(Plain-text document sources)
++++++++

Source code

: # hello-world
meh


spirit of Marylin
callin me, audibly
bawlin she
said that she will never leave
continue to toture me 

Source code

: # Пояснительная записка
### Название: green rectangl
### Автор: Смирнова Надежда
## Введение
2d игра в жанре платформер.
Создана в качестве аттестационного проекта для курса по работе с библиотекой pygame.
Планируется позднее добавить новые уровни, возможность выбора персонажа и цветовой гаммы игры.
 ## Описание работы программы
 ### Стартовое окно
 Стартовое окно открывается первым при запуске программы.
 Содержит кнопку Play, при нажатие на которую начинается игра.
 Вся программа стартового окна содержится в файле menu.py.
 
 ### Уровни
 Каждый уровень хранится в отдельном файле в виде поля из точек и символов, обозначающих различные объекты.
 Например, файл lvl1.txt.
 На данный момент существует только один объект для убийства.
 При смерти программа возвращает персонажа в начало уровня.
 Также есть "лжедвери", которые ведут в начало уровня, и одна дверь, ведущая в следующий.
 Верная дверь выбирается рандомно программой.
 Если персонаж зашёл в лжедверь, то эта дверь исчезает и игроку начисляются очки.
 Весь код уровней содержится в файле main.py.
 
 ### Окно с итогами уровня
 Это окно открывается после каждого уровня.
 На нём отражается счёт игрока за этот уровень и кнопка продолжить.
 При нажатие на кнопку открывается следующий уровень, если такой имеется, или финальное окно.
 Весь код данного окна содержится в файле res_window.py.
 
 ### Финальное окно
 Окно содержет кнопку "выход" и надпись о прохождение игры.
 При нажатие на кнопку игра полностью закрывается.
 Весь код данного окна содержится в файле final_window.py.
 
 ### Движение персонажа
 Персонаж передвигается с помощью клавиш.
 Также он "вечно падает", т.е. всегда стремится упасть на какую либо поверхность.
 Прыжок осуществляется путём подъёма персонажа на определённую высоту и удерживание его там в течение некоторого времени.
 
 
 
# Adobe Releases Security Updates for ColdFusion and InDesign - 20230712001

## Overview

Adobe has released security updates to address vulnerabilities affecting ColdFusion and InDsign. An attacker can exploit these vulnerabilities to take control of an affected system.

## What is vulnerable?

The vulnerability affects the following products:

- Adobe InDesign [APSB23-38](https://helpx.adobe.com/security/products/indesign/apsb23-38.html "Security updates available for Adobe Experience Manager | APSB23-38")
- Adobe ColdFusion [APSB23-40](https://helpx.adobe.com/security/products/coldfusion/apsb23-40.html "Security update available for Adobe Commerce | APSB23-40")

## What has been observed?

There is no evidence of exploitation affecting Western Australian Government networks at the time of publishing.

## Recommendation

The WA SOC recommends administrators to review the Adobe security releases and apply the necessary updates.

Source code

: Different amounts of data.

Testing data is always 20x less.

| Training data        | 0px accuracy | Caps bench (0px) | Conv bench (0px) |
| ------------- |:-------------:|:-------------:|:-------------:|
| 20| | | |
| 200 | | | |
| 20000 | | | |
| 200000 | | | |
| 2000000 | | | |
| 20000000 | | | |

++++++++

Out of the data above, set down the lines from the one with "Окно содержет кнопку" to the one with "Прыжок осуществляется путём", both included, exactly as written and with no additions.

(Answer to this problem)
 Окно содержет кнопку "выход" и надпись о прохождение игры.
 При нажатие на кнопку игра полностью закрывается.
 Весь код данного окна содержится в файле final_window.py.
 
 ### Движение персонажа
 Персонаж передвигается с помощью клавиш.
 Также он "вечно падает", т.е. всегда стремится упасть на какую либо поверхность.
 Прыжок осуществляется путём подъёма персонажа на определённую высоту и удерживание его там в течение некоторого времени.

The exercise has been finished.